Ovviamente in questa verifica può seguirsi la logica probabilistica, nel senso di ritenere sufficientemente provata l’efficienza causale se è probabile che, sostituita l’azione compiuta con quella doverosa, l’evento non si sarebbe verificato.

Ma ciò non cambia la natura del giudizio.

Infatti, il giudizio controfattuale conduce a comparare il caso reale (l’avvocato ha dimenticato di far assumere la prova) con quello ipotetico (cosa sarebbe successo se invece l’avesse fatta assumere), nel quale le circostanze, senza il fattore considerato, conducono al risultato il più probabile vicino al corso normale delle cose. Se questo risultato è analogo all’effetto reale, il fatto considerato (la negligenza del difensore) non ha alcuna incidenza causale.

Se invece diverge (assumendo le prove si sarebbe avuto un esito diverso) si potrà ritenere l’efficacia causale del fatto considerato (l’omissione da parte del difensore) nella misura della differenza tra il risultato controfattuale e il risultato reale.

Questa differenza è impropriamente definita da alcuni come chance, e a volte dalla stessa giurisprudenza, ma in realtà è la misura del nesso causale. Il controfattuale, è intuitivo, non mira a stabilire la percentuale di probabilità di vincere la causa da parte del cliente (chance), ma mira a stabilire il corso ipotetico degli eventi in presenza della condotta doverosa, e dunque il nesso di causa tra la condotta alternativa lecita e l’evento (Cass. 5641/2018).

Infatti, il ragionamento controfattuale permette, nello stesso tempo in cui stabilisce una linea causale, di determinare gli effetti corrispondenti alla condizione considerata (l’assunzione delle prove).

Il giudizio della corte di merito rispetta questo schema.

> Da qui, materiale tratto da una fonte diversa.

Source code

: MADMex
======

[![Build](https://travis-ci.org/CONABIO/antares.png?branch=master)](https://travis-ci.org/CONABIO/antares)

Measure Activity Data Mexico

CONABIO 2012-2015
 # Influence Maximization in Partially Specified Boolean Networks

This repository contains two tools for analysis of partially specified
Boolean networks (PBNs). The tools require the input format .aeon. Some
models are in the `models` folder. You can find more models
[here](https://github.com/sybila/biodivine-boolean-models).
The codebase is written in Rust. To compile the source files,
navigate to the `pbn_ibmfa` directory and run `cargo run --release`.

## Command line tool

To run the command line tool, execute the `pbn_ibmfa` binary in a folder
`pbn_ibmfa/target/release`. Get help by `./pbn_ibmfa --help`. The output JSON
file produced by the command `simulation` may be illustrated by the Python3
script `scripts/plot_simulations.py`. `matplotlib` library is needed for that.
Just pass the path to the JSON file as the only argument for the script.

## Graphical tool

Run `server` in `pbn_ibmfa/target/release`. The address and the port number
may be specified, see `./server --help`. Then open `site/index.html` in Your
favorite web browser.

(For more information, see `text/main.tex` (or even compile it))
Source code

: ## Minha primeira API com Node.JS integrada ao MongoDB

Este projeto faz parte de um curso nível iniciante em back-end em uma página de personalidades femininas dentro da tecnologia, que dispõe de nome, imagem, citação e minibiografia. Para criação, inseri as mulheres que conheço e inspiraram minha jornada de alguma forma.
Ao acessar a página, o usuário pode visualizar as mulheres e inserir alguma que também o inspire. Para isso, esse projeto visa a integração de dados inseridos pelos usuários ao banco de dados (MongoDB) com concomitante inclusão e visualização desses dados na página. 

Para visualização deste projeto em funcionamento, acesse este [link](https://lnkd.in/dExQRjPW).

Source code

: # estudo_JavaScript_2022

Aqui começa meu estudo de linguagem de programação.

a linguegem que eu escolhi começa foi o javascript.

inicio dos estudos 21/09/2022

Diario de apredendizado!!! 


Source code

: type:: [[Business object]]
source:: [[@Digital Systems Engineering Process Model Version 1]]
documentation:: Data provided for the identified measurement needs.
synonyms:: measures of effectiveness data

La corte di merito ha ritenuto ininfluente la testimonianza nel giudizio iniziale, sul presupposto che il giudice di quel giudizio ha basato la sua decisione esclusivamente sui documenti depositati in atti, ossia ha ritenuto che quei documenti fossero sufficienti a fondare la decisione di rigetto (e dunque non ha considerato ai fini del decidere neanche le prove orali effettivamente assunte). La corte di appello ha dunque escluso che la condotta alternativa lecita (ossia far assumere le prove, il controfattuale), avrebbe consentito un esito favorevole. Questa indagine attiene all’aspetto in fatto del nesso causale, e non può essere censurata, giusta la regola indicata sopra, in Cassazione se immune da vizi logici e giuridici.

Il ricorso va pertanto respinto.

P.Q.M.

La Corte rigetta il ricorso. Condanna la ricorrente al pagamento delle spese di lite nella misura di 3200,00 Euro, oltre 200,00 Euro per spese. Dà atto della sussistenza delle condizioni per il versamento del doppio del contributo unificato.

Così deciso in Roma, il 9 luglio 2019.